Only those in regular work however could afford to belong to sick clubs. The uninsured had to rely for treatment under the Poor Law.
The old Poor Law Act laid down that each Parish was responsible for the maintenance of its own poor. Overseers of the Poor were to be nominated annually and a Poor Rate levied upon the inhabitants. In 1834 the labour-rate system was introduced whereby farmers must either employ out-of-work labourers on their land or help pay towards their upkeep.
Parish Relief, however was not easy to get and apparently was looked upon as a last resort. The village was largely self-sufficient and most villagers had family connections with other members of the village. So in times of hardship they tended to help each other.
THE 1930's
Between the wars there was an acute shortage of housing cheap enough for families on low incomes to rent or buy and the Government introduced various schemes of subsidies to local councils to build houses to fill the need.
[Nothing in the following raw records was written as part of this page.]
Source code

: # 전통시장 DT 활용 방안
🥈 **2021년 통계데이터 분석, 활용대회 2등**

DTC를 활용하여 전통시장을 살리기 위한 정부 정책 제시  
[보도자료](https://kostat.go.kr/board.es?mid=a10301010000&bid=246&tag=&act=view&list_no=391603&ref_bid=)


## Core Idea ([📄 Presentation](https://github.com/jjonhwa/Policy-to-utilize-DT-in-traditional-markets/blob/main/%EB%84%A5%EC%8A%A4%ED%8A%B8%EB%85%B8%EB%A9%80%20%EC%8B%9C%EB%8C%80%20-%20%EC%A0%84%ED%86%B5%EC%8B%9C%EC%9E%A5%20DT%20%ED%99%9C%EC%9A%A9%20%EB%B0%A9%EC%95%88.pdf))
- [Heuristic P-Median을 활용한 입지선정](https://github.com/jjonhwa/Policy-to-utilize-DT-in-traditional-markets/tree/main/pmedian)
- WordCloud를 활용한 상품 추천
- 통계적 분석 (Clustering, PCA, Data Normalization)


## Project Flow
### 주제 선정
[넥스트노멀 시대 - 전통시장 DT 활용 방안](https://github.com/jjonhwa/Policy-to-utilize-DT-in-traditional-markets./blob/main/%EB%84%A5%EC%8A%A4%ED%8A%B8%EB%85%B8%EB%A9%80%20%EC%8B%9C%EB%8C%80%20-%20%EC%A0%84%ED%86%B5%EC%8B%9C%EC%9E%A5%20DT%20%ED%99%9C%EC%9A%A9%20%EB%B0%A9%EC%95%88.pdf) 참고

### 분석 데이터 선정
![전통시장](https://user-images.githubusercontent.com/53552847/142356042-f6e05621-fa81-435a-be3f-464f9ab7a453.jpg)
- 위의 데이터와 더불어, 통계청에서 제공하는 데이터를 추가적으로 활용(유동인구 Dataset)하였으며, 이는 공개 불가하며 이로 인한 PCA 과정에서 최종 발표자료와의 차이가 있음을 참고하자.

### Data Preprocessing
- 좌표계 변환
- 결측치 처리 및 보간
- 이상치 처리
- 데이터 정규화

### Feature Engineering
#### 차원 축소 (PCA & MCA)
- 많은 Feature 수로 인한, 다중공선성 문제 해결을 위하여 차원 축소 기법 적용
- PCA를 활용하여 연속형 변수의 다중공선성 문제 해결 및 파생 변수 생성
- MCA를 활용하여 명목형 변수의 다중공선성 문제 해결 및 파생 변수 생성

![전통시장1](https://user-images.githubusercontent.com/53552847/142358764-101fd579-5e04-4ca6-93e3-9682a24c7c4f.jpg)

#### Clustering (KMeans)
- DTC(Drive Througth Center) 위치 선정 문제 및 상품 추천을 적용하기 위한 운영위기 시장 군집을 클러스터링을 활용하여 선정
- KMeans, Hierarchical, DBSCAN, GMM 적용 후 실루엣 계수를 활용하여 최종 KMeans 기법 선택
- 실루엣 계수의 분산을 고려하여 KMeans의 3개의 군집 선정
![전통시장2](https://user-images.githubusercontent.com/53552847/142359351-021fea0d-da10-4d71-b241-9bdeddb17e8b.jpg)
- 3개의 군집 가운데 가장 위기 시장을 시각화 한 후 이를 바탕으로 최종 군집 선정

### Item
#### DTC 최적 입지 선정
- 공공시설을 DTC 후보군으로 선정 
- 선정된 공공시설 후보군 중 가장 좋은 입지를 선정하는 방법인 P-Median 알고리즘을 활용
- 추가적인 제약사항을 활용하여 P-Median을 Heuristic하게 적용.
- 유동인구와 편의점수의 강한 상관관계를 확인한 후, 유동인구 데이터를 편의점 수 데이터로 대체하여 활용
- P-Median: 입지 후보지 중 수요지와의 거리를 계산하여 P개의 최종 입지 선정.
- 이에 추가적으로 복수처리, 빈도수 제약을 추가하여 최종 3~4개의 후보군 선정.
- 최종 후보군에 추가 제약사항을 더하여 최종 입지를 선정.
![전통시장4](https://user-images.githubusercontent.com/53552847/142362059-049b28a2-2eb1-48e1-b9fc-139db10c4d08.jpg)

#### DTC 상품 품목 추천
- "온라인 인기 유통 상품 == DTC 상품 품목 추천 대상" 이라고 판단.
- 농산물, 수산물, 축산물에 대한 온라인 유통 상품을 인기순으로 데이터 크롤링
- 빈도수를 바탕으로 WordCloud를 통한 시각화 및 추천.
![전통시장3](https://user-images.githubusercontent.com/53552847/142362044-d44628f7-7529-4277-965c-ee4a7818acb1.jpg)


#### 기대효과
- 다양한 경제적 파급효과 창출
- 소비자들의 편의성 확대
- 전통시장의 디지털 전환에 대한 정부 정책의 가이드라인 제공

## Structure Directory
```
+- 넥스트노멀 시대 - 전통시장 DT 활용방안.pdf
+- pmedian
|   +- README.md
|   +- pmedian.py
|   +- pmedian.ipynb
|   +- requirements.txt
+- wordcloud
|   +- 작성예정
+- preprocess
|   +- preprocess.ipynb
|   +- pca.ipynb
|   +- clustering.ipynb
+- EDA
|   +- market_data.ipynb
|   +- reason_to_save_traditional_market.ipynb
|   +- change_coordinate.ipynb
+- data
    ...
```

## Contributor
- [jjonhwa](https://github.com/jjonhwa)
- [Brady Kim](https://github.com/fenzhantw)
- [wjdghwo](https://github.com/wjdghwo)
In 1930 the Parish minutes record: The question of providing new houses in the Parish for the working classes was discussed - application for six in Dagnall, six in Edlesborough and four in Northall. Later the minutes record that: Application be made to W.R.D.C. for the erection of eight more houses for the working classes of Edlesborough at a site near the Green and four more at Dagnall.
In 1931 the first eight Council Houses were built in the village sited in Dunstable Road adjacent to the pond. Cottage tenants of Pound Bank and Studham Lane were offered these Council Houses at 5/- per week. Many of their cottages were in very poor condition. Some of those at Pound Bank had been built around 1850, had earth floors, no damp courses and were very cold and damp. They were of the two up and two down variety (i.e. a living room and scullery downstairs and two bedrooms upstairs, with a shared outside toilet). Baths were taken in a tin bath in front of the living room fire, the bath being filled by boiling kettles. One lady recalls with due modesty that during her married life in the cottages she always kept her vest on while having a bath. The 15 cottages at Pound Bank were pulled down in 1959. In the intervening years some of the vacant cottages were let to people from London at 3/-to 3/6 per week as holiday homes and weekend cottages. One lady recalls her parents using a Studham Lane cottage as a regular holiday home. Before returning to Brixton the mattresses were brought downstairs and stood against the wall of the room so that the fire next door would keep them aired.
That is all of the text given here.